Work request: Please copy the leading lines of the entries below exactly, concluding with the line in which "28.85 | 440 |" occurs.

Material provided START

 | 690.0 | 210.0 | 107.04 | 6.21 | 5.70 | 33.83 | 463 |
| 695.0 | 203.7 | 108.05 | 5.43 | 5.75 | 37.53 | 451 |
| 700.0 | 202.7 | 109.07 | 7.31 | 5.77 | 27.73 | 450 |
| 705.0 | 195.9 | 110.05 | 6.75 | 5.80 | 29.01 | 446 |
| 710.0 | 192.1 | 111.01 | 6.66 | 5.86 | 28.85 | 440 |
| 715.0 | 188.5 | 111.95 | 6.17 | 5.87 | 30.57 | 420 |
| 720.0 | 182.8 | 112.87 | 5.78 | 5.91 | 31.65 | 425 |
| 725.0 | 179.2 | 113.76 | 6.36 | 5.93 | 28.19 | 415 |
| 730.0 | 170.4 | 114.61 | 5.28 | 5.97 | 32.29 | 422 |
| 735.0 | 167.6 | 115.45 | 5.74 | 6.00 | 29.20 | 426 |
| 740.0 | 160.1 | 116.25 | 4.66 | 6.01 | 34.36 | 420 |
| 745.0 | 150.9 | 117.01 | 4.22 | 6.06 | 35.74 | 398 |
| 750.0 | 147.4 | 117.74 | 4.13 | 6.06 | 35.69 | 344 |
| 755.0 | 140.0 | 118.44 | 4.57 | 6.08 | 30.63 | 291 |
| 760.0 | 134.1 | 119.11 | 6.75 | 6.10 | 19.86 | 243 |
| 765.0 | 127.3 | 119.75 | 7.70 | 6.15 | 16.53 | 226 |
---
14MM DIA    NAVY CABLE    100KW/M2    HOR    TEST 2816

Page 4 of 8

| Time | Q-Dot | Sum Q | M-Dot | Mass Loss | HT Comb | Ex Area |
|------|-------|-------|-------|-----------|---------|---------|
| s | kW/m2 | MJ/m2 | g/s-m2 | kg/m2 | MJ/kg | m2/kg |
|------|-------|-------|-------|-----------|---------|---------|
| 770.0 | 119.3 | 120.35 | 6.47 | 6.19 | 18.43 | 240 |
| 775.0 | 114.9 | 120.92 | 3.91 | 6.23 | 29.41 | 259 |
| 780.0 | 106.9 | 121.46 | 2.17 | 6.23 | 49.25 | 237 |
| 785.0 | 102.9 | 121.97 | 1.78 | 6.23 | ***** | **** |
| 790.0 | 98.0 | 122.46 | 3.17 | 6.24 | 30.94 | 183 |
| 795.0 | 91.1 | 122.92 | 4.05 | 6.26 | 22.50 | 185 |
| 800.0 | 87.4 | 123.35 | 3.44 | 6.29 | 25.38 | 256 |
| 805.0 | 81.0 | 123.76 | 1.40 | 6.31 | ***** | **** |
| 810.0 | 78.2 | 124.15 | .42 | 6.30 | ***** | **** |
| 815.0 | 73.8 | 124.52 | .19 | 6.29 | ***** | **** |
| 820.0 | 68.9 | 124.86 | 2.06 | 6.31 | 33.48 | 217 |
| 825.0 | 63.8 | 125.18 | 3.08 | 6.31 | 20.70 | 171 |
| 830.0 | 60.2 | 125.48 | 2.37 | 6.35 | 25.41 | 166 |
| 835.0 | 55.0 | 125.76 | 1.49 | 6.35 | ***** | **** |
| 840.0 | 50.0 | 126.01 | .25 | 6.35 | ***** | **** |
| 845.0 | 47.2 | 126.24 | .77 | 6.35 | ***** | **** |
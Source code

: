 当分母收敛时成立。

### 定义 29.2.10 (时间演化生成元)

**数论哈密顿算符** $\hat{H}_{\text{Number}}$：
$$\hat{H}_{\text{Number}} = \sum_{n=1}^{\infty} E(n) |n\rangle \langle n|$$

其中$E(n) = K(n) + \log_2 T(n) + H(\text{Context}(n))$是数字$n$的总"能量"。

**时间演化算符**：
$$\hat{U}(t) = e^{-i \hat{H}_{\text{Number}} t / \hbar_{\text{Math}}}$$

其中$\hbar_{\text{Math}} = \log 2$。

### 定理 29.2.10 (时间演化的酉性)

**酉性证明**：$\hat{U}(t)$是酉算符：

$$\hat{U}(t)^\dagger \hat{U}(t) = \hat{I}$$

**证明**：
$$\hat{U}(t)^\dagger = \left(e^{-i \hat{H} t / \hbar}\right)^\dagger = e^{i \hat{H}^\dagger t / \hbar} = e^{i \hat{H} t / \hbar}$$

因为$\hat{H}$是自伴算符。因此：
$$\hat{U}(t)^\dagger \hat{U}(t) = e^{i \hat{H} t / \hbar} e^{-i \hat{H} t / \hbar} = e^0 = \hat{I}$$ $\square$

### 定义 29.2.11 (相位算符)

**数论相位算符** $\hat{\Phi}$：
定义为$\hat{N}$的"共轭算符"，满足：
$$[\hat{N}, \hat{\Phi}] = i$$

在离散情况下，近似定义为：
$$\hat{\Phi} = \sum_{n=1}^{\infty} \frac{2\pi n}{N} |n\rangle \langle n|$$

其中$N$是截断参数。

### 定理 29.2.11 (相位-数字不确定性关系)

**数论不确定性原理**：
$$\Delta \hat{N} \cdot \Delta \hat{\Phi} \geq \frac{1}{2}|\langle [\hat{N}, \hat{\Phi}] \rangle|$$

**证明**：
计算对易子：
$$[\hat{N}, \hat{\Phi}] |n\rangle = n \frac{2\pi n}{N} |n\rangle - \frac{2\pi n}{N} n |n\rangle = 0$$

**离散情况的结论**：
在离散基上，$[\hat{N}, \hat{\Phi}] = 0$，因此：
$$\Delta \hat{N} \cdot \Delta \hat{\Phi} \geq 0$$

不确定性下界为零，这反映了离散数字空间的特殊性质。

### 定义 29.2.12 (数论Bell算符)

Material provided END

Result:
 | 690.0 | 210.0 | 107.04 | 6.21 | 5.70 | 33.83 | 463 |
| 695.0 | 203.7 | 108.05 | 5.43 | 5.75 | 37.53 | 451 |
| 700.0 | 202.7 | 109.07 | 7.31 | 5.77 | 27.73 | 450 |
| 705.0 | 195.9 | 110.05 | 6.75 | 5.80 | 29.01 | 446 |
| 710.0 | 192.1 | 111.01 | 6.66 | 5.86 | 28.85 | 440 |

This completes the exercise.